Luckily anonymous is looking for Wemon which I believe are small jamacain men not women. Audrey better keep a keen eye from the rooftops, he sounds creepy.

Baloney No. 8 said...

Sweden,
Your commentary delights me to no end. I share your sentiment, and like you, caught this egregious spelling error. Whether or not he's after Quincy females, or small men, I do know one thing for sure: the concept of timing and creating a climax through secrecy is completely lost on this anonymous, uneducated n'er do well. He apparently just couldn't wait to post SOMEthing on-line about his shenanigans, could he?

Officer Nico Haylen has proven in every moment of his career that he is completely untrustworthy. Even his plummeting blood sugar is a physical manifestation of his unreliability. Please be assured my fellow commenter, that I am on the case with full determination and dedication.

Fear not small Jamaican men in Quincy!

Audrey Baloney will bring this coffee drinking "papa" to justice!

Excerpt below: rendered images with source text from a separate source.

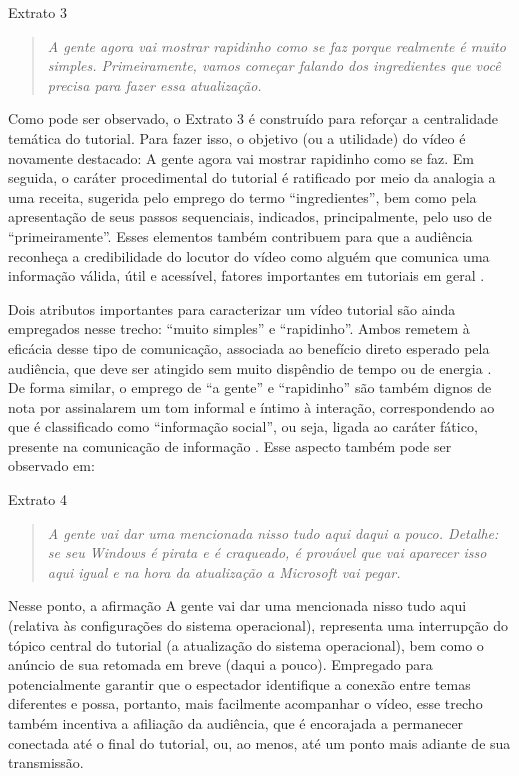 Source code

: \documentclass[portuguese]{textolivre}
\begin{document}
\vspace{1ex}
Extrato 3
\begin{quote}
    \textit{A gente agora vai mostrar rapidinho como se faz porque realmente é muito simples. Primeiramente, vamos começar falando dos ingredientes que você precisa para fazer essa atualização.}
\end{quote}

Como pode ser observado, o Extrato 3 é construído para reforçar a centralidade temática do tutorial. Para fazer isso, o objetivo (ou a utilidade) do vídeo é novamente destacado: A gente agora vai mostrar rapidinho como se faz. Em seguida, o caráter procedimental do tutorial é ratificado por meio da analogia a uma receita, sugerida pelo emprego do termo “ingredientes”, bem como pela apresentação de seus passos sequenciais, indicados, principalmente, pelo uso de “primeiramente”. Esses elementos também contribuem para que a audiência reconheça a credibilidade do locutor do vídeo como alguém que comunica uma informação válida, útil e acessível, fatores importantes em tutoriais em geral \cite{tarquini2019}.

Dois atributos importantes para caracterizar um vídeo tutorial são ainda empregados nesse trecho: “muito simples” e “rapidinho”. Ambos remetem à eficácia desse tipo de comunicação, associada ao benefício direto esperado pela audiência, que deve ser atingido sem muito dispêndio de tempo ou de energia \cite{xie2021}. De forma similar, o emprego de “a gente” e “rapidinho” são também dignos de nota por assinalarem um tom informal e íntimo à interação, correspondendo ao que é classificado como “informação social”, ou seja, ligada ao caráter fático, presente na comunicação de informação \cite{zuckerman2016}. Esse aspecto também pode ser observado em:

\vspace{1ex}
Extrato 4
\begin{quote}
    \textit{A gente vai dar uma mencionada nisso tudo aqui daqui a pouco. Detalhe: se seu Windows é pirata e é craqueado, é provável que vai aparecer isso aqui igual e na hora da atualização a Microsoft vai pegar.}
\end{quote}


Nesse ponto, a afirmação A gente vai dar uma mencionada nisso tudo aqui (relativa às configurações do sistema operacional), representa uma interrupção do tópico central do tutorial (a atualização do sistema operacional), bem como o anúncio de sua retomada em breve (daqui a pouco). Empregado para potencialmente garantir que o espectador identifique a conexão entre temas diferentes e possa, portanto, mais facilmente acompanhar o vídeo, esse trecho também incentiva a afiliação da audiência, que é encorajada a permanecer conectada até o final do tutorial, ou, ao menos, até um ponto mais adiante de sua transmissão.
\end{document}
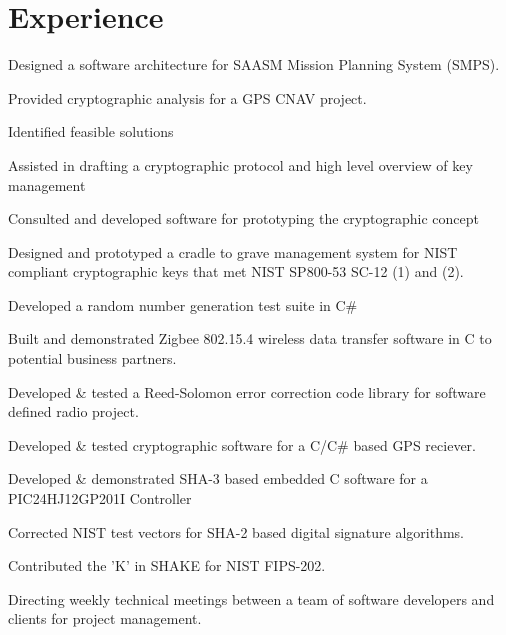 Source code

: \documentclass[letterpaper]{deedy-resume} %
\begin{document}
\begin{minipage}[t]{0.66\textwidth} %


\section{Experience}


\vspace{\topsep} %
\begin{tightitemize}
\item Designed a software architecture for SAASM Mission Planning System (SMPS).
\item Provided cryptographic analysis for a GPS CNAV project.
\begin{tightitemize}
\item Identified feasible solutions
\item Assisted in drafting a cryptographic protocol and high level overview of key management
\item Consulted and developed software for prototyping the cryptographic concept
\end{tightitemize}
\item Designed and prototyped a cradle to grave management system for NIST compliant cryptographic keys that met NIST SP800-53 SC-12 (1) and (2).
\item Developed a random number generation test suite in C\#
\item Built and demonstrated Zigbee 802.15.4 wireless data transfer software in C to potential business partners.
\item Developed \& tested a Reed-Solomon error correction code library for software defined radio project.
\item Developed \& tested cryptographic software for a C/C\# based GPS reciever.
\item Developed \& demonstrated SHA-3 based embedded C software for a PIC24HJ12GP201I Controller
\item Corrected NIST test vectors for SHA-2 based digital signature algorithms.
\item Contributed the 'K' in SHAKE for NIST FIPS-202.
\item Directing weekly technical meetings between a team of software developers and clients for project management.
\end{tightitemize}


\end{minipage}
\end{document}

From the rooftops signing off,
no.8

george - editor said...

You can't fuck with a guy who drinks that much coffee

Neal said...

Sounds like a copy cat killer. thats a direct quote from David Berkowitz's letter to N.Y.P.D.

TomTurkolio said...

Well, I hope that "The Great One killer" reads this fucking shit. I got few ideas that could puts this Charlie into the ranks of The Boston Strangler, The Beltway Sniper, or The Unibomber!
First and foremost if I wasn't an aspiring politician I'd be doing this shit myself so don't be thinking I'm some two bit biatch that requires the assistance from a local madman.
let me just say that I've had it with people from Montclair with their fucking senses of entitlement! If I could, I'd swoop through there like sickle through the wheat! Followed by the mass genocide of anyone that works in the school system because it breeds people that feel they are so much more educated that they feel it's needed to call you out for simple errors of grammar that slip out during moments of rage while blogging!

TURKOLIO 2009!

sweden said...

Sounds like someone
's not a fan of Sweden. I think I'll keep quiet for a while but I'll still be reading. Also, there's no mystery here. I'm not tall and blond as my name would imply and I'm more than a few years beyond 29. Not mysterious at all but thanks for the mention. It's the more fame than I ever expected and all the fame I would ever want.